• [Supplied entries]
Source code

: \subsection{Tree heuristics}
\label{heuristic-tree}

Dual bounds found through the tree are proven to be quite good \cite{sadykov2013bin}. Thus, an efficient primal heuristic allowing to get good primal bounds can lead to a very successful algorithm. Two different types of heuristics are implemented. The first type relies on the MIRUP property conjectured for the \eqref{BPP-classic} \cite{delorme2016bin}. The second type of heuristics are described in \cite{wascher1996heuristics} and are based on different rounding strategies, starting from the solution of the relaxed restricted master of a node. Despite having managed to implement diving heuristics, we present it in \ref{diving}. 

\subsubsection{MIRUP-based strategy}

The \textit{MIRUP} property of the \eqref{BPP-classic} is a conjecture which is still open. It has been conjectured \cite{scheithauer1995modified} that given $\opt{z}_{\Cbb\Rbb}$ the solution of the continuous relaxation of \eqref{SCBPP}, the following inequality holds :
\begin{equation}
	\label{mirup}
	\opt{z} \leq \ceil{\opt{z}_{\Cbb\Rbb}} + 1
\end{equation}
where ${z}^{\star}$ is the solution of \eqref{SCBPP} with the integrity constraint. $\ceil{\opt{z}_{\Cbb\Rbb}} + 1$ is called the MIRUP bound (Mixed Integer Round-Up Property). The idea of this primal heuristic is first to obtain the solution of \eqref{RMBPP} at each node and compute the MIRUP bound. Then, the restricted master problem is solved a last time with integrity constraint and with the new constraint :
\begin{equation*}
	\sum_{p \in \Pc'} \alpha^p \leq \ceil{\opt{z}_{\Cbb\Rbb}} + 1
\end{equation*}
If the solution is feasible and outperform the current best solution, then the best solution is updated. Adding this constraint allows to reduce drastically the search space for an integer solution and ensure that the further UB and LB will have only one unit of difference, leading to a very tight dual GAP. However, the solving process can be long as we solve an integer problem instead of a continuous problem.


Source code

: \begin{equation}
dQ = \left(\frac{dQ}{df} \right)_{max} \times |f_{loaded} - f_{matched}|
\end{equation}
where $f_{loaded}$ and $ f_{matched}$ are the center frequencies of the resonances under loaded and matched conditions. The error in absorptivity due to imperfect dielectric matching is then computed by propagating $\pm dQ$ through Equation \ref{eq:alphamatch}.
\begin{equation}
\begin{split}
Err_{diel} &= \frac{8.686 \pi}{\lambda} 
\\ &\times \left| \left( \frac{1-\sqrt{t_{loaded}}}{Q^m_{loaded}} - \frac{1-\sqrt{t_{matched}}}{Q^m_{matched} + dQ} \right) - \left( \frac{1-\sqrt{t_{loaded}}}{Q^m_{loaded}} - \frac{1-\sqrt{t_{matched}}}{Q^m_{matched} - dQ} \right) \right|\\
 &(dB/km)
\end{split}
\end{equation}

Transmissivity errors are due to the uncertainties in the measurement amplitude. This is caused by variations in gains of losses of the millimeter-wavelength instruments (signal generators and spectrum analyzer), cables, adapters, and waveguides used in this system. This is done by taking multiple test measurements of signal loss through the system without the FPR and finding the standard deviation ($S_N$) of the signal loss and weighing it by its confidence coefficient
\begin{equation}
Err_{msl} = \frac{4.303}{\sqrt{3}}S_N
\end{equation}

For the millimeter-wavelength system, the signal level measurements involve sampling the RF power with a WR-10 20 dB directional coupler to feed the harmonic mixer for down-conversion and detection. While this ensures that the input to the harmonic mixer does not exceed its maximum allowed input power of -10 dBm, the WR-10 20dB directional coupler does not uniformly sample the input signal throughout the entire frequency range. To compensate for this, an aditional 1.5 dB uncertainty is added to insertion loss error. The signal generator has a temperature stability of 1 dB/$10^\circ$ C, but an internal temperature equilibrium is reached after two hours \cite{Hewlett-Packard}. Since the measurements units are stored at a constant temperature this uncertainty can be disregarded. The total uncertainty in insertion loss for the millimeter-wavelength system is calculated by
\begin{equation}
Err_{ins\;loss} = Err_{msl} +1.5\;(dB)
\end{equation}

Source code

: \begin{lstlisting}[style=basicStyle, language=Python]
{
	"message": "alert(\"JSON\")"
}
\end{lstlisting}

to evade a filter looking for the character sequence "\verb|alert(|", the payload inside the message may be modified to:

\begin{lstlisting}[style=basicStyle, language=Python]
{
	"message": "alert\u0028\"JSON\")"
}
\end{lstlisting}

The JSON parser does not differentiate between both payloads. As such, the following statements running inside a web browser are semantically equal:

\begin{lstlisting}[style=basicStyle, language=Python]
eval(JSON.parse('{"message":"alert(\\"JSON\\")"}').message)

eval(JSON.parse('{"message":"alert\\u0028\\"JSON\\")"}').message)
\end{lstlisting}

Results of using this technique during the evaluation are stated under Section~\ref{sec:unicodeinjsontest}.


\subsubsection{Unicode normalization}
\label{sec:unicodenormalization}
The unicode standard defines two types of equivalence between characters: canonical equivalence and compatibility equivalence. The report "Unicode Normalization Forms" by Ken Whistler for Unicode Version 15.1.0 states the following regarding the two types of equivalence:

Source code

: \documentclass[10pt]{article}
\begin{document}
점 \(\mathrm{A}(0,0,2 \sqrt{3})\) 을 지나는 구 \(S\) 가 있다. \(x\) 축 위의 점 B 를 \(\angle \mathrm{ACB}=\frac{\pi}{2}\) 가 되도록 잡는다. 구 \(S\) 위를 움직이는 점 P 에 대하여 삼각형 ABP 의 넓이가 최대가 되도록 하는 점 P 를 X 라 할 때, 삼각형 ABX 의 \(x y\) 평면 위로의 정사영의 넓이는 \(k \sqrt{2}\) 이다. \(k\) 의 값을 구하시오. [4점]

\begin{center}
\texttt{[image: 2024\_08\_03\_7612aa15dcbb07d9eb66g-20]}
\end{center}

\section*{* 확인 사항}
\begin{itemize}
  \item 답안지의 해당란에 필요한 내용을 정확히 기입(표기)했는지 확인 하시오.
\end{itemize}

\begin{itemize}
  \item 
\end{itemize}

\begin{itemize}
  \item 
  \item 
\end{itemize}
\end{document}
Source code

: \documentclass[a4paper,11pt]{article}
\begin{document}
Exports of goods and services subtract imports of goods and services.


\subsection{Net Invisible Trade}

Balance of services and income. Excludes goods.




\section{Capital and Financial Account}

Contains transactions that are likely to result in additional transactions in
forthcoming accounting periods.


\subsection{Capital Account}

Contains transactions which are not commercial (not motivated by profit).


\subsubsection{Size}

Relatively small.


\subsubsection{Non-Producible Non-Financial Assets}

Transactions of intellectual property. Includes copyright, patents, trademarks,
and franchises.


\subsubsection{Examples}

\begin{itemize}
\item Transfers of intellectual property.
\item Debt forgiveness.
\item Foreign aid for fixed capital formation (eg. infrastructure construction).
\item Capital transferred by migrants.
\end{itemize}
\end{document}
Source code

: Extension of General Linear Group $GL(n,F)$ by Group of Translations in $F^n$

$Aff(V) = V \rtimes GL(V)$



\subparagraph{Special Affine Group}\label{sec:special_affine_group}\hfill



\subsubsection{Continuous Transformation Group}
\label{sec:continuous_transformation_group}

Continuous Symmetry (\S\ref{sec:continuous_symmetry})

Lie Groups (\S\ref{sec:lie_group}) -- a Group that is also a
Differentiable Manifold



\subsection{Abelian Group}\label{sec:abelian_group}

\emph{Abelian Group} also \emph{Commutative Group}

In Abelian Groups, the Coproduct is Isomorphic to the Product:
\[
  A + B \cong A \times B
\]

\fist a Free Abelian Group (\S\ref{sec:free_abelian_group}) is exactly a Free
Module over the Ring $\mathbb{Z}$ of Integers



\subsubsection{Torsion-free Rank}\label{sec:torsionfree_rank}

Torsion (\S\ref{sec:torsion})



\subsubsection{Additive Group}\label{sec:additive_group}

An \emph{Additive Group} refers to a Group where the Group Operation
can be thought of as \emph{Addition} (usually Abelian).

• [About this task]
In how many lines of the records does the word "Groups" appear? Give the number alone.

• [Solution for this task]
2